• [WHAT THIS TASK INVOLVES] Transcribe the data below verbatim from the line with "In this section" to the line with "We perform our". Include both of those lines.

• [SUPPLIED RECORDS]
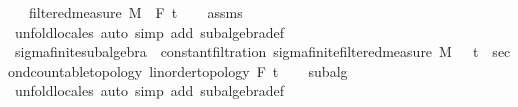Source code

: \begin{isabellebody}
\ \ \ {\isachardoublequoteopen}filtered{\isacharunderscore}{\kern0pt}measure\ M\ {\isacharparenleft}{\kern0pt}{\isasymlambda}{\isacharunderscore}{\kern0pt}{\isachardot}{\kern0pt}\ F{\isacharparenright}{\kern0pt}\ t\isanewline
%
\isadelimproof
\ \ %
\endisadelimproof
%
\isatagproof
{}\isamarkupfalse%
\ assms\ \isamarkupfalse%
\ {\isacharparenleft}{\kern0pt}unfold{\isacharunderscore}{\kern0pt}locales{\isacharparenright}{\kern0pt}\ {\isacharparenleft}{\kern0pt}auto\ simp\ add{\isacharcolon}{\kern0pt}\ subalgebra{\isacharunderscore}{\kern0pt}def{\isacharparenright}{\kern0pt}%
\endisatagproof
{\isafoldproof}%
%
\isadelimproof
\isanewline
%
\endisadelimproof
\isanewline
{}\isamarkupfalse%
\ sigma{\isacharunderscore}{\kern0pt}finite{\isacharunderscore}{\kern0pt}subalgebra\ {\isasymsubseteq}\ constant{\isacharunderscore}{\kern0pt}filtration{\isacharcolon}{\kern0pt}\ sigma{\isacharunderscore}{\kern0pt}finite{\isacharunderscore}{\kern0pt}filtered{\isacharunderscore}{\kern0pt}measure\ M\ {\isachardoublequoteopen}{\isasymlambda}{\isacharunderscore}{\kern0pt}\ {\isacharcolon}{\kern0pt}{\isacharcolon}{\kern0pt}\ {\isacharprime}{\kern0pt}t\ {\isacharcolon}{\kern0pt}{\isacharcolon}{\kern0pt}\ {\isacharbraceleft}{\kern0pt}second{\isacharunderscore}{\kern0pt}countable{\isacharunderscore}{\kern0pt}topology{\isacharcomma}{\kern0pt}\ linorder{\isacharunderscore}{\kern0pt}topology{\isacharbraceright}{\kern0pt}{\isachardot}{\kern0pt}\ F{\isachardoublequoteclose}\ t\isanewline
%
\isadelimproof
\ \ %
\endisadelimproof
%
\isatagproof
{}\isamarkupfalse%
\ subalg\ \isamarkupfalse%
\ {\isacharparenleft}{\kern0pt}unfold{\isacharunderscore}{\kern0pt}locales{\isacharparenright}{\kern0pt}\ {\isacharparenleft}{\kern0pt}auto\ simp\ add{\isacharcolon}{\kern0pt}\ subalgebra{\isacharunderscore}{\kern0pt}def{\isacharparenright}{\kern0pt}%
\endisatagproof
{\isafoldproof}%
%
\isadelimproof
\isanewline
%
\endisadelimproof
%
\isadelimtheory
\isanewline
%
\endisadelimtheory
%
\isatagtheory
{}\isamarkupfalse%
%
\endisatagtheory
{\isafoldtheory}%
%
\isadelimtheory
%
\endisadelimtheory
%
\end{isabellebody}%
\endinput
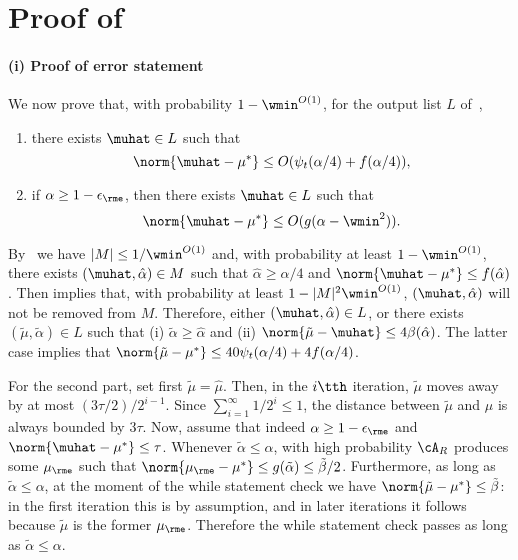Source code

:\section{Proof of~}
\label{sec:inner_stage_appendix}

\paragraph{(i) Proof of error statement} We now prove that, with probability \(1 - \wmin^{O(1)}\), for the output list \(L\) of~, 
\begin{enumerate}
    \item there exists \(\muhat \in L\) such that 
        \[\norm{\muhat-\mu^{\ast}} \leq O(\psi_t(\alpha/4) + f(\alpha/4)),\]
        \item if \(\alpha \geq 1-\epsilon_{\rme}\), then there exists \(\muhat \in L\) such that
        \[\norm{\muhat-\mu^{\ast}} \leq O(g(\alpha - \wmin^2)).\]
\end{enumerate}
By~ we have $|M| \leq 1/\wmin^{O(1)}$ and, with probability at least $1-\wmin^{O(1)}$, there exists \((\muhat, \hat \alpha) \in M\) such that \(\hat \alpha \geq \alpha/4\) and \(\norm{\muhat - \mu^{\ast}} \leq f(\hat\alpha)\).
Then  implies that, with probability at least $1-|M|^2\wmin^{O(1)}$, \((\muhat, \hat \alpha)\) will not be removed from \(M\).
Therefore, either \((\muhat, \hat \alpha) \in L\), or there exists \((\tilde \mu, \tilde \alpha) \in L\)
such that (i) \(\tilde \alpha \geq \hat \alpha\) and (ii) \(\norm{\tilde \mu-\muhat} \leq 4 \beta(\hat \alpha)\).
The latter case implies that \(\norm{\tilde \mu - \mu^{\ast}} \leq 40 \psi_t(\alpha/4) + 4f(\alpha/4)\).

For the second part, set first $\tilde\mu = \hat\mu$.
Then, in the $i\tth$ iteration, $\tilde\mu$ moves away by at most $(3\tau/2)/2^{i-1}$.
Since $\sum_{i=1}^\infty 1/2^{i} \leq 1$, the distance between $\tilde\mu$ and $\hat\mu$ is always bounded by $3\tau$. Now, assume that indeed $\alpha \geq 1-\epsilon_{\rme}$ and $\norm{\muhat - \mu^*} \leq \tau$. Whenever $\tilde{\alpha} \leq \alpha$, with high probability $\cA_R$ produces some $\mu_{\rme}$ such that $\norm{\mu_{\rme} - \mu^*} \leq g(\tilde\alpha) \leq \tilde{\beta}/2$.
Furthermore, as long as $\tilde\alpha \leq \alpha$, at the moment of the while statement check we have $\norm{\tilde\mu - \mu^*} \leq \tilde{\beta}$: in the first iteration this is by assumption, and in later iterations it follows because $\tilde\mu$ is the former $\mu_{\rme}$.
Therefore the while statement check passes as long as $\tilde\alpha \leq \alpha$.

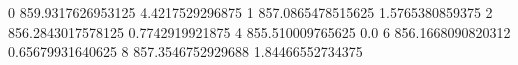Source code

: 0 859.9317626953125 4.4217529296875
1 857.0865478515625 1.5765380859375
2 856.2843017578125 0.7742919921875
4 855.510009765625 0.0
6 856.1668090820312 0.65679931640625
8 857.3546752929688 1.84466552734375
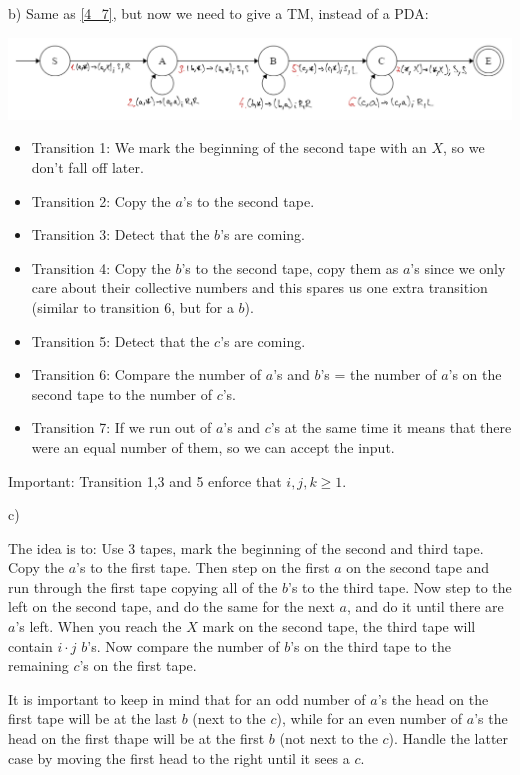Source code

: b) Same as \ref{4_7}, but now we need to give a TM, instead of a PDA:

\includegraphics[width=\linewidth]{05/6_7_b_canvas.png}

\begin{itemize}
    \item Transition 1: We mark the beginning of the second tape with an $X$, so we don't fall off later.
    \item Transition 2: Copy the $a$'s to the second tape.
    \item Transition 3: Detect that the $b$'s are coming.
    \item Transition 4: Copy the $b$'s to the second tape, copy them as $a$'s since we only care about their collective numbers and this spares us one extra transition (similar to transition 6, but for a $b$).
    \item Transition 5: Detect that the $c$'s are coming.
    \item Transition 6: Compare the number of $a$'s and $b$'s = the number of $a$'s on the second tape to the number of $c$'s.
    \item Transition 7: If we run out of $a$'s and $c$'s at the same time it means that there were an equal number of them, so we can accept the input.
\end{itemize}

Important: Transition 1,3 and 5 enforce that $i,j,k \geq{} 1$.

c) 

The idea is to: Use 3 tapes, mark the beginning of the second and third tape. Copy the $a$'s to the first tape. Then step on the first $a$ on the second tape and run through the first tape copying all of the $b$'s to the third tape. Now step to the left on the second tape, and do the same for the next $a$, and do it until there are $a$'s left. When you reach the $X$ mark on the second tape, the third tape will contain $i \cdot j$ $b$'s. Now compare the number of $b$'s on the third tape to the remaining $c$'s on the first tape.

It is important to keep in mind that for an odd number of $a$'s the head on the first tape will be at the last $b$ (next to the $c$), while for an even number of $a$'s the head on the first thape will be at the first $b$ (not next to the $c$). Handle the latter case by moving the first head to the right until it sees a $c$.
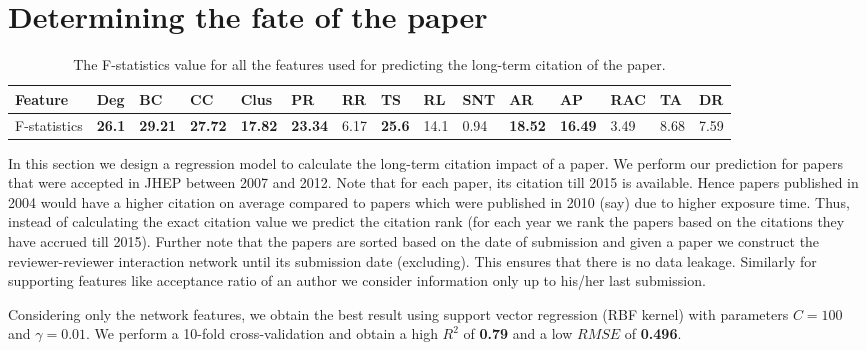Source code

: \section{Determining the fate of the paper}
\label{performance_measure}

\begin{table*}[]
\centering
\caption{The F-statistics value for all the features used for predicting the long-term citation of the paper.}
\label{tab:f_score}
 \begin{adjustbox}{max width=\textwidth}
\begin{tabular}{|l|l|l|l|l|l|l|l|l|l|l|l|l|l|l|}
\hline
Feature      & Deg  & BC    & CC    & Clus  & PR    & RR   & TS   & RL   & SNT  & AR    & AP    & RAC  & TA   & DR   \\ \hline
F-statistics & {\bf 26.1} & {\bf 29.21} & {\bf 27.72} & {\bf 17.82} & {\bf 23.34} & 6.17 & {\bf 25.6} & 14.1 & 0.94 & {\bf 18.52} & {\bf 16.49} & 3.49 & 8.68 & 7.59 \\ \hline
\end{tabular}
\end{adjustbox}
\vspace{4mm}
\end{table*}


In this section we design a regression model to calculate the long-term citation impact of a paper. 
We perform our prediction for papers that were accepted in JHEP between 2007 and 2012. Note that for each paper, its citation till 2015 is available. Hence papers published in 2004 would have a higher citation on average compared to papers which were published in 2010 (say) due to higher exposure time. Thus, instead of calculating  the exact citation value we predict the citation rank (for each year we rank the papers based on the citations they have accrued till 2015). Further note that the papers are sorted based on the date of submission and given a paper we construct the reviewer-reviewer interaction network until its submission date (excluding). This ensures that there is no data leakage. Similarly for supporting features like acceptance ratio of an author we consider information only up to his/her last submission. 

 Considering only the network features, we obtain the best result using support vector regression (RBF kernel) with parameters $C=100$ and $\gamma=0.01$. We perform a 10-fold cross-validation and obtain a high $R^2$ of {\bf 0.79} and a low $RMSE$ of {\bf 0.496}.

• [SOLVED EXERCISE]
In this section we design a regression model to calculate the long-term citation impact of a paper. 
We perform our prediction for papers that were accepted in JHEP between 2007 and 2012. Note that for each paper, its citation till 2015 is available. Hence papers published in 2004 would have a higher citation on average compared to papers which were published in 2010 (say) due to higher exposure time. Thus, instead of calculating  the exact citation value we predict the citation rank (for each year we rank the papers based on the citations they have accrued till 2015). Further note that the papers are sorted based on the date of submission and given a paper we construct the reviewer-reviewer interaction network until its submission date (excluding). This ensures that there is no data leakage. Similarly for supporting features like acceptance ratio of an author we consider information only up to his/her last submission. 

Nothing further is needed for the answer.